Rabbi Yechiel Yaakov Weinberg (1884-1966) was a noted Orthodox rabbi, posek ("decisor" of Jewish law) and rosh yeshiva. He is best known as author of the work of responsa Seridei Eish.
Rabbi Weinberg was considered a genius in his time - with mastery over both Torah and secular subjects. An insightful and introspective individual, his varying interests in Talmud, musar, Hebrew literature, Russian language, and general academia make him one of the best representatives of the tumultuous intellectual trends present in his period.

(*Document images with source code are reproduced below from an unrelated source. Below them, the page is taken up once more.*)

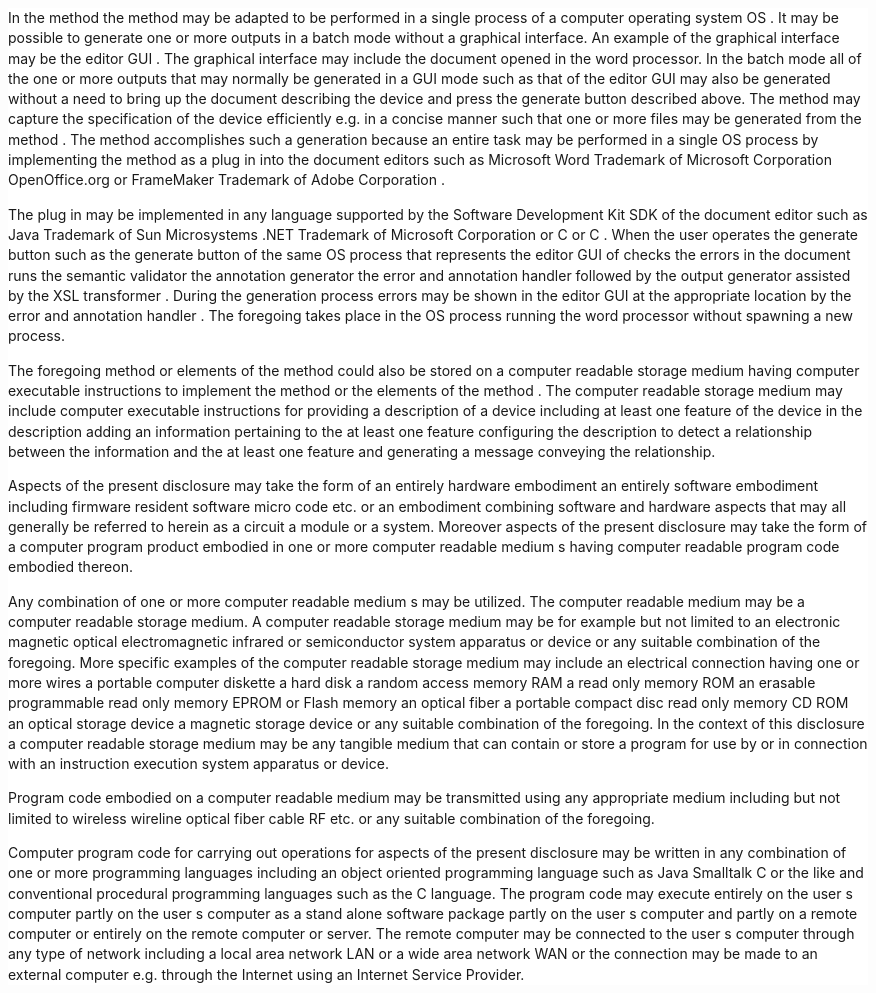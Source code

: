 In the method the method may be adapted to be performed in a single process of a computer operating system OS . It may be possible to generate one or more outputs in a batch mode without a graphical interface. An example of the graphical interface may be the editor GUI . The graphical interface may include the document opened in the word processor. In the batch mode all of the one or more outputs that may normally be generated in a GUI mode such as that of the editor GUI may also be generated without a need to bring up the document describing the device and press the generate button described above. The method may capture the specification of the device efficiently e.g. in a concise manner such that one or more files may be generated from the method . The method accomplishes such a generation because an entire task may be performed in a single OS process by implementing the method as a plug in into the document editors such as Microsoft Word Trademark of Microsoft Corporation OpenOffice.org or FrameMaker Trademark of Adobe Corporation .

The plug in may be implemented in any language supported by the Software Development Kit SDK of the document editor such as Java Trademark of Sun Microsystems .NET Trademark of Microsoft Corporation or C or C . When the user operates the generate button such as the generate button of the same OS process that represents the editor GUI of checks the errors in the document runs the semantic validator the annotation generator the error and annotation handler followed by the output generator assisted by the XSL transformer . During the generation process errors may be shown in the editor GUI at the appropriate location by the error and annotation handler . The foregoing takes place in the OS process running the word processor without spawning a new process.

The foregoing method or elements of the method could also be stored on a computer readable storage medium having computer executable instructions to implement the method or the elements of the method . The computer readable storage medium may include computer executable instructions for providing a description of a device including at least one feature of the device in the description adding an information pertaining to the at least one feature configuring the description to detect a relationship between the information and the at least one feature and generating a message conveying the relationship.

Aspects of the present disclosure may take the form of an entirely hardware embodiment an entirely software embodiment including firmware resident software micro code etc. or an embodiment combining software and hardware aspects that may all generally be referred to herein as a circuit a module or a system. Moreover aspects of the present disclosure may take the form of a computer program product embodied in one or more computer readable medium s having computer readable program code embodied thereon.

Any combination of one or more computer readable medium s may be utilized. The computer readable medium may be a computer readable storage medium. A computer readable storage medium may be for example but not limited to an electronic magnetic optical electromagnetic infrared or semiconductor system apparatus or device or any suitable combination of the foregoing. More specific examples of the computer readable storage medium may include an electrical connection having one or more wires a portable computer diskette a hard disk a random access memory RAM a read only memory ROM an erasable programmable read only memory EPROM or Flash memory an optical fiber a portable compact disc read only memory CD ROM an optical storage device a magnetic storage device or any suitable combination of the foregoing. In the context of this disclosure a computer readable storage medium may be any tangible medium that can contain or store a program for use by or in connection with an instruction execution system apparatus or device.

Program code embodied on a computer readable medium may be transmitted using any appropriate medium including but not limited to wireless wireline optical fiber cable RF etc. or any suitable combination of the foregoing.

Computer program code for carrying out operations for aspects of the present disclosure may be written in any combination of one or more programming languages including an object oriented programming language such as Java Smalltalk C or the like and conventional procedural programming languages such as the C language. The program code may execute entirely on the user s computer partly on the user s computer as a stand alone software package partly on the user s computer and partly on a remote computer or entirely on the remote computer or server. The remote computer may be connected to the user s computer through any type of network including a local area network LAN or a wide area network WAN or the connection may be made to an external computer e.g. through the Internet using an Internet Service Provider.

Yechiel Yaakov Weinberg was born in Poland. He studied at the yeshivas of Mir and Slabodka. In the latter, "he combined within himself Lithuanian profound understanding of Halacha with the Slabodka musar expounded by the illustrious Alter, Rabbi Nosson Tzvi Finkel."

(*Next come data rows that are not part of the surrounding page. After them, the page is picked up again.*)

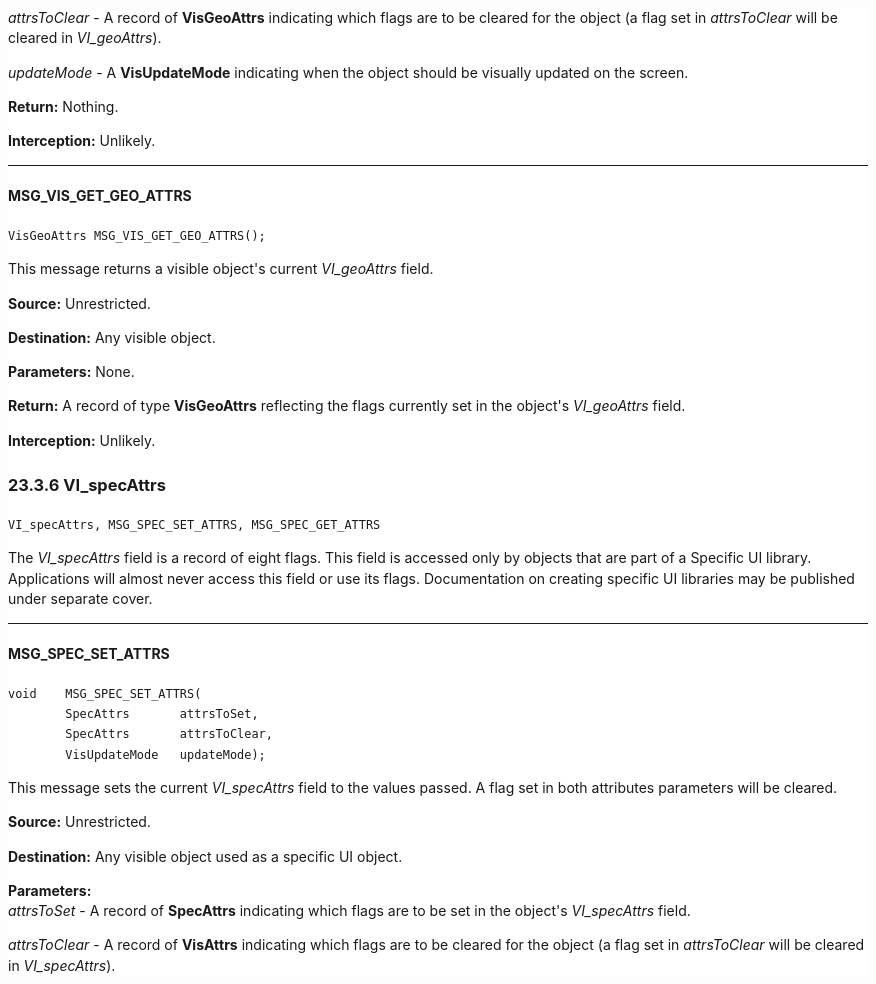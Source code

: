 *attrsToClear* - A record of **VisGeoAttrs** indicating which flags are 
to be cleared for the object (a flag set in 
*attrsToClear* will be cleared in *VI_geoAttrs*).

*updateMode* - A **VisUpdateMode** indicating when the object 
should be visually updated on the screen.

**Return:** Nothing.

**Interception:** Unlikely.

----------
#### MSG_VIS_GET_GEO_ATTRS
	VisGeoAttrs MSG_VIS_GET_GEO_ATTRS();

This message returns a visible object's current *VI_geoAttrs* field.

**Source:** Unrestricted.

**Destination:** Any visible object.

**Parameters:** None.

**Return:** A record of type **VisGeoAttrs** reflecting the flags currently set in the 
object's *VI_geoAttrs* field.

**Interception:** Unlikely.

### 23.3.6 VI_specAttrs
	VI_specAttrs, MSG_SPEC_SET_ATTRS, MSG_SPEC_GET_ATTRS

The *VI_specAttrs* field is a record of eight flags. This field is accessed only by 
objects that are part of a Specific UI library. Applications will almost never 
access this field or use its flags. Documentation on creating specific UI 
libraries may be published under separate cover.

----------
#### MSG_SPEC_SET_ATTRS
	void	MSG_SPEC_SET_ATTRS(
			SpecAttrs		attrsToSet,
			SpecAttrs		attrsToClear,
			VisUpdateMode	updateMode);

This message sets the current *VI_specAttrs* field to the values passed. A flag 
set in both attributes parameters will be cleared.

**Source:** Unrestricted.

**Destination:** Any visible object used as a specific UI object.

**Parameters:**  
*attrsToSet* - A record of **SpecAttrs** indicating which flags are to 
be set in the object's *VI_specAttrs* field.

*attrsToClear* - A record of **VisAttrs** indicating which flags are to 
be cleared for the object (a flag set in *attrsToClear* 
will be cleared in *VI_specAttrs*).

In 1906 he married 16-year-old Esther Levine, daughter of the deceased Rabbi Yaakov Meir. Under pressure from teachers and residents of the city of Pilwishki (Pilviškiai) which contained scholars of note, considerably his senior, he accepted the posts of spiritual rabbi and crown rabbi positions, and served for seven years. At the outbreak of World War I, he went to Germany. There he studied at the University of Giessen. Although Polish-born and Lithuanian-trained, Rabbi Weinberg "developed an extremely beautiful German prose style which was matched only by his mastery of modern Hebrew." He taught at and eventually became rector (rosh yeshiva) of the Hildesheimer Rabbinical Seminary in Berlin. His students included Rabbis Menachem Mendel Schneerson,Eliezer Berkovits, Giuseppe (Yoseph) Laras and Josef Hirsch Dunner.